Obama Vows Thorough Oil Spill Probe
ROBERT SIEGEL, host:
This is ALL THINGS CONSIDERED from NPR News. Im Robert Siegel.
MICHELE NORRIS, host:
And Im Michele Norris.
As BP prepares yet another attempt to cap a runaway oil spill in the Gulf of Mexico, the Obama administration continues to try to show it's on top of the situation. President Obama met today with the co-chairman of his new commission set up to study the disaster. And Attorney General Eric Holder announced a criminal investigation of whats now the worst oil spill in U.S. history.
As NPRs Scott Horsley reports, theres no quick relief in sight.
SCOTT HORSLEY: BP has failed time and again to staunch the oil gushing from its broken well. Even if the latest effort is successful, it's likely to increase the flow of oil in the short run. That's left the Obama administration in the uncomfortable position of having to clean up a mess it's been powerless to prevent.
President Obama returned today to an itemized list of what he called the largest government cleanup effort in the nation's history.
President BARACK OBAMA: We've authorized more than 17,000 National Guard members to respond across four states. More than 1,700 vessels are currently aiding in the response and will ensure that any and all responsible means of containing this leak are pursued as we await the completion of the two relief wells.
HORSLEY: Mr. Obama spoke in the Rose Garden after meeting with two men he's tapped to lead a presidential commission on the oil spill. Former Florida Governor Bob Graham and former EPA administrator William Reilly will investigate the causes of this disaster and how to prevent something like it from ever happening again.
Pres. OBAMA: If our laws were broken, leading to this death and destruction, my solemn pledge is that we will bring those responsible to justice on behalf of the victims of this catastrophe and the people of the Gulf region.
HORSLEY: To dramatize that determination, Attorney General Eric Holder made a personal visit to the Gulf today. He announced the government has been conducting a criminal probe of the spill for some weeks
ERIC HOLDER (Attorney General): We will closely examine the actions of those involved in this spill. If we find evidence of illegal behavior, we will be extremely forceful in our response.

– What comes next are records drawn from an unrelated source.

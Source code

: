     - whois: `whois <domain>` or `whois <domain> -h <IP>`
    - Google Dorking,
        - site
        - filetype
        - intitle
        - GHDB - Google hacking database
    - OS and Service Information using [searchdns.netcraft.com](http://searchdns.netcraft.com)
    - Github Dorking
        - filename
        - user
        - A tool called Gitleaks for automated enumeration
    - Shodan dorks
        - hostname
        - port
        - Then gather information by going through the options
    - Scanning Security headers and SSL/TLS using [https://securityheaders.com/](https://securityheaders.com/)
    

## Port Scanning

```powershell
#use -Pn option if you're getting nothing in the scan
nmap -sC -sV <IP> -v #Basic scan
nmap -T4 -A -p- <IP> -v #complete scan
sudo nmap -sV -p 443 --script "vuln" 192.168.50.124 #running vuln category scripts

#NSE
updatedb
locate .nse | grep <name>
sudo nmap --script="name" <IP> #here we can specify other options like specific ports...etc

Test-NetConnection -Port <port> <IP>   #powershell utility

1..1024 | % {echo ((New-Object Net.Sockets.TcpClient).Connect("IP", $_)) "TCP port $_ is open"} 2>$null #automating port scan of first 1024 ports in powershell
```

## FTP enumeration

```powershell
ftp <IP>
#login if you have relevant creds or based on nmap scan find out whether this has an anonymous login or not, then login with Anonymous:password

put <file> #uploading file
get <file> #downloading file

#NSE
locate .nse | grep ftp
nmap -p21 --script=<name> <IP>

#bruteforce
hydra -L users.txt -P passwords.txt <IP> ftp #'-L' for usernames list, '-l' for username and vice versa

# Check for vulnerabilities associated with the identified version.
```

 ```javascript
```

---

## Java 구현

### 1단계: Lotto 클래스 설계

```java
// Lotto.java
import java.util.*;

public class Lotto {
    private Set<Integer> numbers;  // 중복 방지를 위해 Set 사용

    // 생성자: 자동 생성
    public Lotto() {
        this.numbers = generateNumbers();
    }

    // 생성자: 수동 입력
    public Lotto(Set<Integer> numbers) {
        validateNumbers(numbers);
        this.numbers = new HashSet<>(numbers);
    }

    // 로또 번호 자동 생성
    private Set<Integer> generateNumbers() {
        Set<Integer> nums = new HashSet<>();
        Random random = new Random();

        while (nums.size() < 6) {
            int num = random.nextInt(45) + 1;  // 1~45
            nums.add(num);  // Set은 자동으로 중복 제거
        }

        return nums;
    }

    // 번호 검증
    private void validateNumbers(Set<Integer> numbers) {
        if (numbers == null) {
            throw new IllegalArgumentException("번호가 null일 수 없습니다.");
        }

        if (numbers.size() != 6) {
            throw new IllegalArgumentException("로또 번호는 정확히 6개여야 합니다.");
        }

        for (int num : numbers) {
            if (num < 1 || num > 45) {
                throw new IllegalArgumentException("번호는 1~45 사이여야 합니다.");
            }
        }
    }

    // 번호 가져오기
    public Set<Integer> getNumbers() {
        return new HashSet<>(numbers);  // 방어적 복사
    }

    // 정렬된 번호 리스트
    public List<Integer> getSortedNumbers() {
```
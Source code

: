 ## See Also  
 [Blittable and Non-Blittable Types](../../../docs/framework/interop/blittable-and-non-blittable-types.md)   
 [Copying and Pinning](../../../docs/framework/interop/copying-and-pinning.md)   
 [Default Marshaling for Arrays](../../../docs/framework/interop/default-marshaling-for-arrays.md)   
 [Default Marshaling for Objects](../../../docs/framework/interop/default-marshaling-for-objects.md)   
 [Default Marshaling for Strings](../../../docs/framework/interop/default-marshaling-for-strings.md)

HORSLEY: Also today, the government began hosting its own daily briefing on the spill. Retired Coast Guard Admiral Thad Allen will update reporters by himself instead of alongside BP officials, as the Coast Guard has done in the past.
Mr. THAD ALLEN (Former Coast Guard Admiral): The goal is to create as broad a picture of this response, what's going on and speak very frankly to the American public, be able to answer your questions in my role as a national incident commander.
HORSLEY: The goal may also be to put more distance between the administration and BP. Otherwise, mounting frustration with the oil company is likely to continue to spill over on the government, says political analyst Jack Pitney of Claremont McKenna College.
Professor JACK PITNEY (Political Analyst, Claremont McKenna College): The president's basic problem is the gap between expectations and reality. The president obviously built up a lot of expectations about what he could do in general. And now he's facing a problem that doesn't lend itself to an easy fix.
HORSLEY: The president reportedly has fumed in private about BP's inability to shut off the well. But he struggles to communicate his frustration publicly, as he did this morning with a rather colorless description of the unique Gulf lifestyle now at risk.
Pres. OBAMA: What's being threatened, what's being lost isn't just the source of income but a way of life, not just fishable waters, but a national treasure.
HORSLEY: Analyst Pitney says this is one instance where a little more emotion from the president might be welcome.
Prof. PITNEY: The president is famous for his reserve, for his steady control of his emotions. And in most respects, that's a virtue. But in this case he has to show empathy, he has to show that he cares about the people of the Gulf Coast.
HORSLEY: Still, Pitney says there are limits to that approach. Even the most emotionally demonstrative president could wind up stained by the oil spill until the engineers succeed in shutting off the leak.
Scott Horsley, NPR News, the White House.